Re-traumatization occurred again as an adult at the downtown YMCA.  At that point in my life I was too scared to report more than one of these incidents to the YMCA.  I assumed that the YMCA would do nothing and that the reporting incidents might, in fact, put me in harm's way and at risk for retaliation; or that the YMCA would blame me for somehow having "provoked" the incidents.  (Yes, it's easier to blame the victim sometimes than to side with him/her against the perpetrator).
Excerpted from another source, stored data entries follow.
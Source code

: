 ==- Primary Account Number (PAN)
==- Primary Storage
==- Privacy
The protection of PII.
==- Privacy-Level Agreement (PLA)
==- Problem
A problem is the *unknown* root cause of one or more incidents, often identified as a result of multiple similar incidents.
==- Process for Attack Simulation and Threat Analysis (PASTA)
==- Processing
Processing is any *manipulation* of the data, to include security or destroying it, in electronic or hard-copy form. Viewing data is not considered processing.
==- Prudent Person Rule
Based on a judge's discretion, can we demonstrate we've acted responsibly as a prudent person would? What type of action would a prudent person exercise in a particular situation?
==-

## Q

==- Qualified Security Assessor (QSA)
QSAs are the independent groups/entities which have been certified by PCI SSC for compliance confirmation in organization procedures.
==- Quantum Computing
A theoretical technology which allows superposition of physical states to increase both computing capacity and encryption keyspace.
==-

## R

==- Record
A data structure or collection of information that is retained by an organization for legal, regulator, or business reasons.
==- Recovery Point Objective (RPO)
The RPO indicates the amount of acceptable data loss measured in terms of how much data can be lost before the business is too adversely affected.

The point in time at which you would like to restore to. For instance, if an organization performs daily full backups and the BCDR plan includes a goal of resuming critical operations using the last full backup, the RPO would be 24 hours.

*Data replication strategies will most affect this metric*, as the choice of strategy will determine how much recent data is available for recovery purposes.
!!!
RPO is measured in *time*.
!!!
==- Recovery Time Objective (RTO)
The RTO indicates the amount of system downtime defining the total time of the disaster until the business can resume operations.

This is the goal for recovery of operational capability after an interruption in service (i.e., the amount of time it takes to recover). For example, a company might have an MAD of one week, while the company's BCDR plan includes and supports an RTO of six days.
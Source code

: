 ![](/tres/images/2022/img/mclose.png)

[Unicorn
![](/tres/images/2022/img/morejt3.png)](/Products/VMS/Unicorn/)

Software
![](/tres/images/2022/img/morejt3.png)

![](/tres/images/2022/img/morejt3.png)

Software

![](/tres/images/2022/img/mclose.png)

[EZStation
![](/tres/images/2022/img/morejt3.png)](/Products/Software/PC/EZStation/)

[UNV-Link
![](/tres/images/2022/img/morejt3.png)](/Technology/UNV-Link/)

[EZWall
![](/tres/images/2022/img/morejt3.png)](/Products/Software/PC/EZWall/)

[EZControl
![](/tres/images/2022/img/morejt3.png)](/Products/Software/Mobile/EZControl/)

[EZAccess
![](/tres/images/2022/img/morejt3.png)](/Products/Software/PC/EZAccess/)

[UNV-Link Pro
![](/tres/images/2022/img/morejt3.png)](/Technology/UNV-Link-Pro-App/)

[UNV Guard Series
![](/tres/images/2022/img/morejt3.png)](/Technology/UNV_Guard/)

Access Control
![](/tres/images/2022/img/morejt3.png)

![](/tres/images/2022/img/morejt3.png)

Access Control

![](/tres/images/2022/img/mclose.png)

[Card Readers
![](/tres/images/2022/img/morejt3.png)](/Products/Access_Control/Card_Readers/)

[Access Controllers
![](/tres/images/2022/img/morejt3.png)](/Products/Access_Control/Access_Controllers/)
A staff member who witnessed one of the verbal assaults tearfully told me that she just could not understand why the man had acted the way he had.  She seemed to be as in incredulous pain as I.

* * * * *

I build higher walls against certain (groups of) people who exhibit patterns of behavior that I consider destructive and/or unhealthy.  At the same time, I see a need to see people as individuals.

Women who have been raped, presumably by men, will have a greater distrust of men than women who have not.  Is their being "less open" to men irrational or wrong?

A tricky balance.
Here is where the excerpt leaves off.